# Stored data
※

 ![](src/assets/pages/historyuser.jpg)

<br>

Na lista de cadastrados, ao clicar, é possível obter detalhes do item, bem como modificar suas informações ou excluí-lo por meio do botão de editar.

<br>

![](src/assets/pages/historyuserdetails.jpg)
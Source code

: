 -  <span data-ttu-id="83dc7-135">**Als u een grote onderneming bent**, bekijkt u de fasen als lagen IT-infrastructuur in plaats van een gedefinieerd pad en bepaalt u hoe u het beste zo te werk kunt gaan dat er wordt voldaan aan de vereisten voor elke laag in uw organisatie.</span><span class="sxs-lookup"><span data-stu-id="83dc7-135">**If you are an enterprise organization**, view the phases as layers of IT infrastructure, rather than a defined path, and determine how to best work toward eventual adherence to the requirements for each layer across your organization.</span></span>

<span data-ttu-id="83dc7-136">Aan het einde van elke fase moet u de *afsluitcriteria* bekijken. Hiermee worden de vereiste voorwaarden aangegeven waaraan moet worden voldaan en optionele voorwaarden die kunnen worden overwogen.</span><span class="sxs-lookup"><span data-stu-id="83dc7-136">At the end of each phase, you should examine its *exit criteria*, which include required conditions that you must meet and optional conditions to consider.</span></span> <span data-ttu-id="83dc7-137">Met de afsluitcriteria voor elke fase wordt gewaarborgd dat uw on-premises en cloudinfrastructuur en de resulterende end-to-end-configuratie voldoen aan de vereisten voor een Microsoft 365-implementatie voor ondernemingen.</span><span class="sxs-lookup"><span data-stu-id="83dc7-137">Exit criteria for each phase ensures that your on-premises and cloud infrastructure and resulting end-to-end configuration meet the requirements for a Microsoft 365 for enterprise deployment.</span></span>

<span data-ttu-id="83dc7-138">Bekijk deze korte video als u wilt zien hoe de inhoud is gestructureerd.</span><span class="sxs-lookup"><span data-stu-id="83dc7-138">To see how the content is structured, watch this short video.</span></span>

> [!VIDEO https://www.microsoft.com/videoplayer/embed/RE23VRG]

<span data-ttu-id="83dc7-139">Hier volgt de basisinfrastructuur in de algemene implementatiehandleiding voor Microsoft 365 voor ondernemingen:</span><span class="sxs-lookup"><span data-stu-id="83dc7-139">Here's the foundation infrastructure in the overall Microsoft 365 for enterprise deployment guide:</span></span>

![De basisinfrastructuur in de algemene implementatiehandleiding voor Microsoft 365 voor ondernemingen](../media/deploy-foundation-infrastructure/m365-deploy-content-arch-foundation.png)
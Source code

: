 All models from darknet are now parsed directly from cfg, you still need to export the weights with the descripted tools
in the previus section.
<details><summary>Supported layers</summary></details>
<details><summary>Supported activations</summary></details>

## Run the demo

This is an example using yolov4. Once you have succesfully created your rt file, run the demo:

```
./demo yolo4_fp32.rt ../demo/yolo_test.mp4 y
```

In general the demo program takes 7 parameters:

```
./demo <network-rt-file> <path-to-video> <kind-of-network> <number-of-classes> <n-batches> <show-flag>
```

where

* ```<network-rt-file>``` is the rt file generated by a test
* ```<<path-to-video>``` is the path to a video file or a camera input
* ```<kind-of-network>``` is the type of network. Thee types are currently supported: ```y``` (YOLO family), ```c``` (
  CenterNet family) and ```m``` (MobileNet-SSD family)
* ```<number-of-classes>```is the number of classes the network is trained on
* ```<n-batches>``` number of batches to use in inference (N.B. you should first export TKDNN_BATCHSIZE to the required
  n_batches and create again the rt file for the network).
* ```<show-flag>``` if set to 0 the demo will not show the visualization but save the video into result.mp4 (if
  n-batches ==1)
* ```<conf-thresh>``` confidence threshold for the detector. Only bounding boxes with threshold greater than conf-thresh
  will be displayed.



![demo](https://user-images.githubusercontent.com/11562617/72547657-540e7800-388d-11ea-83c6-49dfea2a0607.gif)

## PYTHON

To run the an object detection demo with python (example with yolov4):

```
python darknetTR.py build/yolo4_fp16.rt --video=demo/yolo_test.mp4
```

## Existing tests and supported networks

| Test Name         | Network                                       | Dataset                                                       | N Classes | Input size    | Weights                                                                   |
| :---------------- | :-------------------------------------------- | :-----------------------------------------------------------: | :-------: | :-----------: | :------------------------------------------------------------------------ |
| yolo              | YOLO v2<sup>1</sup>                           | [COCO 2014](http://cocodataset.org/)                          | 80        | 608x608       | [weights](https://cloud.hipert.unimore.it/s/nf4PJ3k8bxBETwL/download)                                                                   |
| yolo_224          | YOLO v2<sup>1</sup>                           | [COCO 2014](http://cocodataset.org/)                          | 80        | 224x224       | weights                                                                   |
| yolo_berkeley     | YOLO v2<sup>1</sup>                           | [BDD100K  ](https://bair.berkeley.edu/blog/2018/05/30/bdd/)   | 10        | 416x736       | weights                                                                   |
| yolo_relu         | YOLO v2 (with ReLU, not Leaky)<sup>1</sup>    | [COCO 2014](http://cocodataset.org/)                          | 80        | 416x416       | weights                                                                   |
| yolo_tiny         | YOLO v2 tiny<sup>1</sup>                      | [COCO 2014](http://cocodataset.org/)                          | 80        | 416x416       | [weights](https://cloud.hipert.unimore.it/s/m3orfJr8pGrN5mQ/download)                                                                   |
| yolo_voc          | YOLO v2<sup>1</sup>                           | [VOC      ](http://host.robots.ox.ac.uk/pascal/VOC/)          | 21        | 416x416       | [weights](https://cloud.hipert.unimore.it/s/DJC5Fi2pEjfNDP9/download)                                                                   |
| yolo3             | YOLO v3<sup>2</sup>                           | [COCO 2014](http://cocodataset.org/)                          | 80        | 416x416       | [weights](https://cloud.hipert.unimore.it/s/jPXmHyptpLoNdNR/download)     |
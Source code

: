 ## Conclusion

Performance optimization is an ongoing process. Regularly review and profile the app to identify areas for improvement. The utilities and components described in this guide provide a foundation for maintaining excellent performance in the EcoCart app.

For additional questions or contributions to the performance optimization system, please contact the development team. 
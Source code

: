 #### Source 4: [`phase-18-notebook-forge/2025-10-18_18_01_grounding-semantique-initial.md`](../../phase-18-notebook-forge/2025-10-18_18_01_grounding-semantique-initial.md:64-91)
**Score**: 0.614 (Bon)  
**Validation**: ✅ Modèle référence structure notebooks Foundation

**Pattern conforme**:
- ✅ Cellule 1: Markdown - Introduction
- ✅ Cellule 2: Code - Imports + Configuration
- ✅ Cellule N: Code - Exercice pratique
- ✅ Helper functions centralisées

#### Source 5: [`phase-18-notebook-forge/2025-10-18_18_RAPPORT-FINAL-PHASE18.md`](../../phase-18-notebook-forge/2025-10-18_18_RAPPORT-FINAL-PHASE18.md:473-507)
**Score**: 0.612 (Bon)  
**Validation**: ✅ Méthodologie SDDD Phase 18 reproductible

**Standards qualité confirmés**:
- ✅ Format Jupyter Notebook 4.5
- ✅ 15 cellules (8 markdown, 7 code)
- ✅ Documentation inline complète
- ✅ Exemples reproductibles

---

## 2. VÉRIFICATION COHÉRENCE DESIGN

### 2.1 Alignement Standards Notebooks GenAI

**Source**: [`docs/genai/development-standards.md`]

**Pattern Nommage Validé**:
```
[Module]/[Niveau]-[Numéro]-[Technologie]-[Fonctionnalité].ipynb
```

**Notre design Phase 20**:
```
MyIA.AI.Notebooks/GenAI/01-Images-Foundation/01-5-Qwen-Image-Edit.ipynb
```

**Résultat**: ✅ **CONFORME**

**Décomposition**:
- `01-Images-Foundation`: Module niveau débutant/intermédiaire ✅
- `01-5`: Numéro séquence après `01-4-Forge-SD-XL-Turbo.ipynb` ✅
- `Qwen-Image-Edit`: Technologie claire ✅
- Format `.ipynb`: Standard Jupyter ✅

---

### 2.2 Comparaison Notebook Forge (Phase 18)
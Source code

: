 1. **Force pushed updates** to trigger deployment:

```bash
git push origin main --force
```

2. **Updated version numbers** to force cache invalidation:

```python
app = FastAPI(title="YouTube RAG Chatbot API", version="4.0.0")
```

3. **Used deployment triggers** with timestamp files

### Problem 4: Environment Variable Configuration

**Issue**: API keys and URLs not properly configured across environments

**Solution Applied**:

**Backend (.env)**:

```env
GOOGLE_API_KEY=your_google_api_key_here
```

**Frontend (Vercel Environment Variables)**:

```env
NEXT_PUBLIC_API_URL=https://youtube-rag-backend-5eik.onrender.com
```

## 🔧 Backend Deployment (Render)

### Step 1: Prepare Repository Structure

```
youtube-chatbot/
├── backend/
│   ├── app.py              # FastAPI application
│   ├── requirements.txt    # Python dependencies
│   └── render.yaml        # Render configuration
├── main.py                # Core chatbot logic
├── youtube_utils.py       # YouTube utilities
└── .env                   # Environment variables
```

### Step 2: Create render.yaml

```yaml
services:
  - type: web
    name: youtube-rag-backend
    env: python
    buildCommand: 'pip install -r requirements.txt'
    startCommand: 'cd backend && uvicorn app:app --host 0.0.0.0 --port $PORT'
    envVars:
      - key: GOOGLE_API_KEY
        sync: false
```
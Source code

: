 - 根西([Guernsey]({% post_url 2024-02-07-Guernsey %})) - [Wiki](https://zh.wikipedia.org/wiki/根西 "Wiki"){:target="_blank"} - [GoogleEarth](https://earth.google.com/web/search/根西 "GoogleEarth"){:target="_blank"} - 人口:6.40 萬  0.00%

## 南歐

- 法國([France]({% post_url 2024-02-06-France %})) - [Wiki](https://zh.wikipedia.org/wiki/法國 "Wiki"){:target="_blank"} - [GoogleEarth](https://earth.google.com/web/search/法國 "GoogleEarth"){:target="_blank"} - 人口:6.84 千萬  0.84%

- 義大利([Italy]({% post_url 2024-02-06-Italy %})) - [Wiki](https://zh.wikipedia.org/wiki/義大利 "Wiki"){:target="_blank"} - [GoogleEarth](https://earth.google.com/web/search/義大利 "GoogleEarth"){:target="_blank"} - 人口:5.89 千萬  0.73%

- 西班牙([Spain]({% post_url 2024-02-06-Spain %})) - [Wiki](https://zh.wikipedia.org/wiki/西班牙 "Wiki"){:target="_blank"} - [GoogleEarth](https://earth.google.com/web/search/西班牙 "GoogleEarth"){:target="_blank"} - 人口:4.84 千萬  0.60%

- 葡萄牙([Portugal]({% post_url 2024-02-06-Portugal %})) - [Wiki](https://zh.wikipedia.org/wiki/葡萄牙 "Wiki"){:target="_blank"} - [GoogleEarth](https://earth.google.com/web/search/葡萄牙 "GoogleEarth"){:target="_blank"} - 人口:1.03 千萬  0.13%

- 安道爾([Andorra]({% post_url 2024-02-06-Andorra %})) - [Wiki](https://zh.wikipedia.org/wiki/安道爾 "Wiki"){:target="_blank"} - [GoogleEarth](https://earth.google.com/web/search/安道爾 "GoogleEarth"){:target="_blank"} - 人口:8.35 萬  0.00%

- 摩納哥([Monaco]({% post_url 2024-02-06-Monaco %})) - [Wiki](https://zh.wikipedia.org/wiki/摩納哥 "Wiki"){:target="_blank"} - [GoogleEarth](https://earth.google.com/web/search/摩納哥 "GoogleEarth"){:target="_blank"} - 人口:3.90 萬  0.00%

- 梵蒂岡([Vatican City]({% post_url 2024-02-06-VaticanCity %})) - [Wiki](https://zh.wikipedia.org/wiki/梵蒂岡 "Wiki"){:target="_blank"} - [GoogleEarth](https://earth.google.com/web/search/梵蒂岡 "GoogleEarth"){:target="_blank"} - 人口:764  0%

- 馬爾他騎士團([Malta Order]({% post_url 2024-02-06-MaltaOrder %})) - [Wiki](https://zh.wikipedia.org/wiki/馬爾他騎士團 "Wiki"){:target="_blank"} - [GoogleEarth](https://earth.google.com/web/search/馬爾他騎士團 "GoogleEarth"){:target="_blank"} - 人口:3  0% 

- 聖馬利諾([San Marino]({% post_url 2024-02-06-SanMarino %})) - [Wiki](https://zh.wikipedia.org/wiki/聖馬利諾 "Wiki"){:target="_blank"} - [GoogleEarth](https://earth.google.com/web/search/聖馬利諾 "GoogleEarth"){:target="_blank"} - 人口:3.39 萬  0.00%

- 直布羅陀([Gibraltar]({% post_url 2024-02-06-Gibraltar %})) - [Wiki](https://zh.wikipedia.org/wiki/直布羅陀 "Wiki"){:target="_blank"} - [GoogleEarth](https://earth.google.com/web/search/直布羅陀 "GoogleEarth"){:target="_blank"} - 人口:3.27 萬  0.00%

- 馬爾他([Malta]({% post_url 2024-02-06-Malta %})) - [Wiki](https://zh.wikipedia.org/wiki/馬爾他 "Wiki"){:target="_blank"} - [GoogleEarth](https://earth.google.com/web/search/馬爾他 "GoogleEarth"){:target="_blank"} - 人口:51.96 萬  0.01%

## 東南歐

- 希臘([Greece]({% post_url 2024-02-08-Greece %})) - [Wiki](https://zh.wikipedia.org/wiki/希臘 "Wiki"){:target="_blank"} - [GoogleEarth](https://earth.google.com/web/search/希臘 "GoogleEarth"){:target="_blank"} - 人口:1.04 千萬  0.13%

※

# Exercise brief
Would you copy, unchanged, the stretch of the records above that begins at the line containing "- ✅ Helper functions centralisées" and ends at the line containing "- ✅ Format Jupyter Notebook 4.5", and only that?

# Result
- ✅ Helper functions centralisées

#### Source 5: [`phase-18-notebook-forge/2025-10-18_18_RAPPORT-FINAL-PHASE18.md`](../../phase-18-notebook-forge/2025-10-18_18_RAPPORT-FINAL-PHASE18.md:473-507)
**Score**: 0.612 (Bon)  
**Validation**: ✅ Méthodologie SDDD Phase 18 reproductible

**Standards qualité confirmés**:
- ✅ Format Jupyter Notebook 4.5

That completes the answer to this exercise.